1. Who do you remain grateful to, even to this day?
“Gratitude,” Helen Keller said, “is the memory of the heart.” It’s a wonderful and important thing. But it also decays with time. I was really grateful that Dr. Cothen lent me 20 bucks to buy gas money on the way home from New Orleans Seminary. But I hardly ever think of that any more, and certainly don’t feel the same relief. After all, it’s been 29 years. But other people have touched my life in ways like Paul described the Philippians – to this day, every time I think of them, my heart fills up with gratitude.
2. Who is a complete joy to pray for?
We have opportunities to pray for lots of people. Some are heartbreaking and others are rather neutral. But a rare few are actually a sweet delight to pray for. Interestingly enough, this may be someone you have never actually met personally or haven’t seen in a long time.
It’s as though God uniquely gives something back to you as you offer prayer support for them. Sort of like the time I told Mrs. Willie Mae Dawkins that I’d been having a hard time.
“I know,” she said, matter-of-factly.
“How’d you know that,” I asked, surprised.
She said, “Let me tell you something, Andy Wood. I pray for you. And when I talk to God about you, He talks back.”
She had me in her heart.
3. Who do you believe – really believe – in?
Paul knew who his ultimate faith was in – “He who began a good work in you,” he said. But he didn’t use this kind of language about everybody he wrote. Have you ever noticed what it does to your heart when you know somebody with promise? Who seems destined for something awesome? It feels like an adventure in the making, and you get a front-row seat. That’s one reason I’m such a sucker for kids. The potential is unlimited. But it’s just as heart-filling for me to say to somebody my age or older, “The end of the story hasn’t been told about you yet. I believe in the (wo)man you are yet to be.”
4. Who do you miss?
“God is my witness how deeply I miss all of you,” Paul said. He longed for them. Couldn’t wait to see them. Not in the sense of how pleasant it would be to say hello sometime. These people had so impacted Paul’s life, he yearned for the day he would set his eyes on them again. Who has touched you like that? Who could you see today and it wouldn’t feel as though you’d missed a beat? That’s somebody who’s in your heart.
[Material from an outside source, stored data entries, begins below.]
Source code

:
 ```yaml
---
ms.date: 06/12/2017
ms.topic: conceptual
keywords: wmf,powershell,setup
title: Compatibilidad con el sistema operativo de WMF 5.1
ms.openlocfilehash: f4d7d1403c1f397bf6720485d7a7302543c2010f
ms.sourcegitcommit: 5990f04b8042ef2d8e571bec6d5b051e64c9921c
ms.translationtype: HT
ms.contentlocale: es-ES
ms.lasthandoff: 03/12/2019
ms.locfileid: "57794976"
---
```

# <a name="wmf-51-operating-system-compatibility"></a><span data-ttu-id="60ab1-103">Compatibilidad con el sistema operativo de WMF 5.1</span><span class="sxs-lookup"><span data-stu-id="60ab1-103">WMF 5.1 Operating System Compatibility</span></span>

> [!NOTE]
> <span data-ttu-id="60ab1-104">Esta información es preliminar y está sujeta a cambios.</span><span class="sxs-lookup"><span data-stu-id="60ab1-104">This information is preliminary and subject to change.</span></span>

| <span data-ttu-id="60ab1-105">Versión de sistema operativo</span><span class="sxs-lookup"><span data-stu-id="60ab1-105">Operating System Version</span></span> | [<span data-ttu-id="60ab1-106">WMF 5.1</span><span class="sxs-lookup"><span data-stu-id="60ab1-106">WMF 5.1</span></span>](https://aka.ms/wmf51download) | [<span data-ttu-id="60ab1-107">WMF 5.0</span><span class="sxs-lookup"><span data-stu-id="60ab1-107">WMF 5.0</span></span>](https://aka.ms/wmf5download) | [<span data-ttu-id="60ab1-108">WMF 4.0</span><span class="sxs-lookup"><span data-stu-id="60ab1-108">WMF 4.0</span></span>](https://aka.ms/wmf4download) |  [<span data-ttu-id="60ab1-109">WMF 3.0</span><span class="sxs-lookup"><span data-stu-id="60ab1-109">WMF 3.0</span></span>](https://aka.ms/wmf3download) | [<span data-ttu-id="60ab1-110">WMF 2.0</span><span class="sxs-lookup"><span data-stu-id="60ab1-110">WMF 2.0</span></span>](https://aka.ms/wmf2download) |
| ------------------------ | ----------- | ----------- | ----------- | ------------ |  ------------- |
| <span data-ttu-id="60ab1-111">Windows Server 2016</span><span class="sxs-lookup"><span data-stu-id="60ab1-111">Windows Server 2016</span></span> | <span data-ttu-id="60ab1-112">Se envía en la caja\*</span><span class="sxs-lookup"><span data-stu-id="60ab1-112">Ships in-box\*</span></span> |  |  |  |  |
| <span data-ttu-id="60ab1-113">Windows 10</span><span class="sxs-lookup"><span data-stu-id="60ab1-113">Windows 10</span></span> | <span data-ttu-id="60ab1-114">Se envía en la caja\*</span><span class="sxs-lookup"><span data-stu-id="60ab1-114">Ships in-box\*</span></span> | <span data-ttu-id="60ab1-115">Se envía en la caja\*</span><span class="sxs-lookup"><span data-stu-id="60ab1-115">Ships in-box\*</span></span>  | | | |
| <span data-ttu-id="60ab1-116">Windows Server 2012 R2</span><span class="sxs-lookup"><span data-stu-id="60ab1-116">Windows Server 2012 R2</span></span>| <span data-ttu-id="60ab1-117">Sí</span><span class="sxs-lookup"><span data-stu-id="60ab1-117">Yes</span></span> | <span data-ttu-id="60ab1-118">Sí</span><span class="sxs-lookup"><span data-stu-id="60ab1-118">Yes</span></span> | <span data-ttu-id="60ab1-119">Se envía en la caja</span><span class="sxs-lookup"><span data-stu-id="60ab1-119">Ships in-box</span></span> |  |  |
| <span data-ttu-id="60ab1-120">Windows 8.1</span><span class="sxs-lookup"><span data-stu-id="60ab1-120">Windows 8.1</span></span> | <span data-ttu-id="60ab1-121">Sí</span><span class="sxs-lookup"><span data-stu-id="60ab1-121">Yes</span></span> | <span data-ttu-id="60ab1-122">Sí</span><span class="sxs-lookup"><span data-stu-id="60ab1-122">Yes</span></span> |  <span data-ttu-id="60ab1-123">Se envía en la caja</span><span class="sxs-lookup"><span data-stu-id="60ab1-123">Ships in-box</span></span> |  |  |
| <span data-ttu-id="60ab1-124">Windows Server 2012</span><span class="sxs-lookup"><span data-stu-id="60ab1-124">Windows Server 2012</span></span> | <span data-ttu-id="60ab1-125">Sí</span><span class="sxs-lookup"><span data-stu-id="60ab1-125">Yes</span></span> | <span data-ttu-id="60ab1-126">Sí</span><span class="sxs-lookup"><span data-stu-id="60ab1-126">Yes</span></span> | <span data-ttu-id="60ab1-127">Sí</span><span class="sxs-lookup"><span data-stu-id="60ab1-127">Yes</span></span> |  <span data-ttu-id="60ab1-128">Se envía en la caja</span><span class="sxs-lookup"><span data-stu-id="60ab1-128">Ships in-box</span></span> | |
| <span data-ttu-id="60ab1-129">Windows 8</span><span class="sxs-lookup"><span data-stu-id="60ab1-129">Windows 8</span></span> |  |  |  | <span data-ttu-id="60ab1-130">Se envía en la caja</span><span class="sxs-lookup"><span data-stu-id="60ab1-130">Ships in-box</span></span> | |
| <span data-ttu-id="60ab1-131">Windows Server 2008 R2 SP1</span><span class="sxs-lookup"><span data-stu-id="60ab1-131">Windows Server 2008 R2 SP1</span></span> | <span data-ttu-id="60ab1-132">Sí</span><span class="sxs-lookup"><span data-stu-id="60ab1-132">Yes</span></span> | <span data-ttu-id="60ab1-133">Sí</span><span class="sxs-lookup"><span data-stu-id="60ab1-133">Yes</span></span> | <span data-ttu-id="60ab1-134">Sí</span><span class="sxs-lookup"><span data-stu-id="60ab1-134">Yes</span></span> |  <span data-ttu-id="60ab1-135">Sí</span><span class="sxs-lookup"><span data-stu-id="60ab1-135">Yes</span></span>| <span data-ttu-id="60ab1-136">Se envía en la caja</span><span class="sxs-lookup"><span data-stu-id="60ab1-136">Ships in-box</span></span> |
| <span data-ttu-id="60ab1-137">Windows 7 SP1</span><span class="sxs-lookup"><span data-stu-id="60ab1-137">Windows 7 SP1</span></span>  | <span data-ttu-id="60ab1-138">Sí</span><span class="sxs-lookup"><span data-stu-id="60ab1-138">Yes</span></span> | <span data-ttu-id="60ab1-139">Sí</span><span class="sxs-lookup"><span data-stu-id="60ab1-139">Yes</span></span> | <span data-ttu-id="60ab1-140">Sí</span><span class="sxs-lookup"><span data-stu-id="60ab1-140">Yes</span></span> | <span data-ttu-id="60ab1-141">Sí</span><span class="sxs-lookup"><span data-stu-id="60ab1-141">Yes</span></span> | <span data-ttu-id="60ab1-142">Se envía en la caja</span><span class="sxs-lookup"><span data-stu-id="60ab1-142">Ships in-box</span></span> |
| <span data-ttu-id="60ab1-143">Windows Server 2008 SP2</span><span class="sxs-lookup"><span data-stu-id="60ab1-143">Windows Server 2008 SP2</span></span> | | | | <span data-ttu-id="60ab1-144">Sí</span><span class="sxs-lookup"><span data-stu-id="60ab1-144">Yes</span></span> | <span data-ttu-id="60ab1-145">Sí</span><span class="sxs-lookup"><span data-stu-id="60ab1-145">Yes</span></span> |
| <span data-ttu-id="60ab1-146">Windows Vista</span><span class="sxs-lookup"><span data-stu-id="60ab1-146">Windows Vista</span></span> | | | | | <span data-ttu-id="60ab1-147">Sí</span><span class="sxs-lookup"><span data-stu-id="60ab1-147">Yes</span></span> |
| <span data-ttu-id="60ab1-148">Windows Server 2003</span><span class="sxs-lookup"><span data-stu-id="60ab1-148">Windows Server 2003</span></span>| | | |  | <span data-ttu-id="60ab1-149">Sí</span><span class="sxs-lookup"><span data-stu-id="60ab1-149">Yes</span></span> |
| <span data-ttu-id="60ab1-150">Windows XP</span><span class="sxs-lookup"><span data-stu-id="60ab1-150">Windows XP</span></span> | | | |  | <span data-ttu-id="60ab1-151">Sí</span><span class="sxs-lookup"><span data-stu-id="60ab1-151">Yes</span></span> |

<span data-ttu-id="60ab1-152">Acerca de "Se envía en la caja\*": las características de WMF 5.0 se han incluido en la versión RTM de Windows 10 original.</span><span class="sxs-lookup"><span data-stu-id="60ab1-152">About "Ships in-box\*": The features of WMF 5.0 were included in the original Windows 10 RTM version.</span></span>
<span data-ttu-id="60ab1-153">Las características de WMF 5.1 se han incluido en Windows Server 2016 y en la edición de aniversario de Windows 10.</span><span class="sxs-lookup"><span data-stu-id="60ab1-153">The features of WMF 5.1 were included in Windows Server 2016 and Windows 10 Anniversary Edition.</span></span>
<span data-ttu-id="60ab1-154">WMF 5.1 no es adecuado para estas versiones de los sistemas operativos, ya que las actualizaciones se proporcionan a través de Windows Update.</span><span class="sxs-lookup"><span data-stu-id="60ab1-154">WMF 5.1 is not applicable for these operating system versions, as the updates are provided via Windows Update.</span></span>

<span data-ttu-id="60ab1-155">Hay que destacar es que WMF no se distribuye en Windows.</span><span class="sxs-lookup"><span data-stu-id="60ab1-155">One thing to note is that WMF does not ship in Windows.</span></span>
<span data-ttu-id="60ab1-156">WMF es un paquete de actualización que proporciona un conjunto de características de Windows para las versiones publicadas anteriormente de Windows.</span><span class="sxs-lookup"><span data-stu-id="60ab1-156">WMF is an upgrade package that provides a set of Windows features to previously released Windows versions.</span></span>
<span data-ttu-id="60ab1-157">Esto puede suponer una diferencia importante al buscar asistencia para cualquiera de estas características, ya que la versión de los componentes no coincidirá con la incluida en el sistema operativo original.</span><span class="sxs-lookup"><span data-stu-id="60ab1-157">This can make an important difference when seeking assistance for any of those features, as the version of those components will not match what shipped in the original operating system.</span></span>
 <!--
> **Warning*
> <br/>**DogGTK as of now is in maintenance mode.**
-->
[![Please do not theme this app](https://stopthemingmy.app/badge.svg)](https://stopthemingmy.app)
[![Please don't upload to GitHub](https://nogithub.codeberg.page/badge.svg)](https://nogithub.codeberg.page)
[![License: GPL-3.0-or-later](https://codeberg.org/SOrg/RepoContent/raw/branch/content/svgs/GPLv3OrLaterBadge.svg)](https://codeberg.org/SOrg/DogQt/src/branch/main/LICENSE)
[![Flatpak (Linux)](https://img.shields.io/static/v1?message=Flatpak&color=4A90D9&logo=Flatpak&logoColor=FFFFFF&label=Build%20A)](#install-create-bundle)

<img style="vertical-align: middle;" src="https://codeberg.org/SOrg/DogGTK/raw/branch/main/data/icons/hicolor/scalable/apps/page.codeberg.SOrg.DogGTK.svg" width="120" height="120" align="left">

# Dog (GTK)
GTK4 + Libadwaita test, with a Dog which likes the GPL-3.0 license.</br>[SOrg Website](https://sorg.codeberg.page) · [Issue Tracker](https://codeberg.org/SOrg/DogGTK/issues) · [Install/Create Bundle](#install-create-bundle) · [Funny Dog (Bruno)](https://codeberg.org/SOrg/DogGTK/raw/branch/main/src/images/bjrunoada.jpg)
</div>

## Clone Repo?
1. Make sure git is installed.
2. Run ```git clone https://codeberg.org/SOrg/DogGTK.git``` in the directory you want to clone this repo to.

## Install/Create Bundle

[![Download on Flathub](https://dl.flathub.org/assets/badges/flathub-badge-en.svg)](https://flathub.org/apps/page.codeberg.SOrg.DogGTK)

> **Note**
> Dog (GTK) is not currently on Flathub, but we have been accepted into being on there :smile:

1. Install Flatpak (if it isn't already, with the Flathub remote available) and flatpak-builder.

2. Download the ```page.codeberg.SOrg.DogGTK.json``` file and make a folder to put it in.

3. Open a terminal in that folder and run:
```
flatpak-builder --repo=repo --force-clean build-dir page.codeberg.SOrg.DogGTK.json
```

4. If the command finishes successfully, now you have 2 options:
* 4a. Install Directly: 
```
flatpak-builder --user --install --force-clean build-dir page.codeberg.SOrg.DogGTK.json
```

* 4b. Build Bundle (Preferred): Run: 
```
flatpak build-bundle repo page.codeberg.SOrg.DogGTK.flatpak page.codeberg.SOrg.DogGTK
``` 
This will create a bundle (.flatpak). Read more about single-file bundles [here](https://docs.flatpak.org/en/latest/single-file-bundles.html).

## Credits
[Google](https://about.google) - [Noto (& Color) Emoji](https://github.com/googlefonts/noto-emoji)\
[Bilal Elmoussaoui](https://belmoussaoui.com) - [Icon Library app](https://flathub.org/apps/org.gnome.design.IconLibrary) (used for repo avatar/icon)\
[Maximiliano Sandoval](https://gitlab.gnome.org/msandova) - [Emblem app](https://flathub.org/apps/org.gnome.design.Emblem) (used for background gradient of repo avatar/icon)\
So what do I do with this?
Okay, so you know who’s in your heart. So what or what now? I suggest you do what Paul did – find a way to keep them close. Life pushes people away from us, and it pushes hard. We have to be intentional to keep the people in our hearts actually in our lives. In the next post I’ll show you how.
But what if, when you’re honest, you look in your heart and nobody’s there. I’m sorry to tell you this, but if you sit there in self-pity and do nothing about it, you’ll die as lonely as you are right now. Get up! Reach out! Risk! Serve! And most of all, remember – there is a Friend that sticks closer than a brother. And the world may abandon you, but Jesus never fails.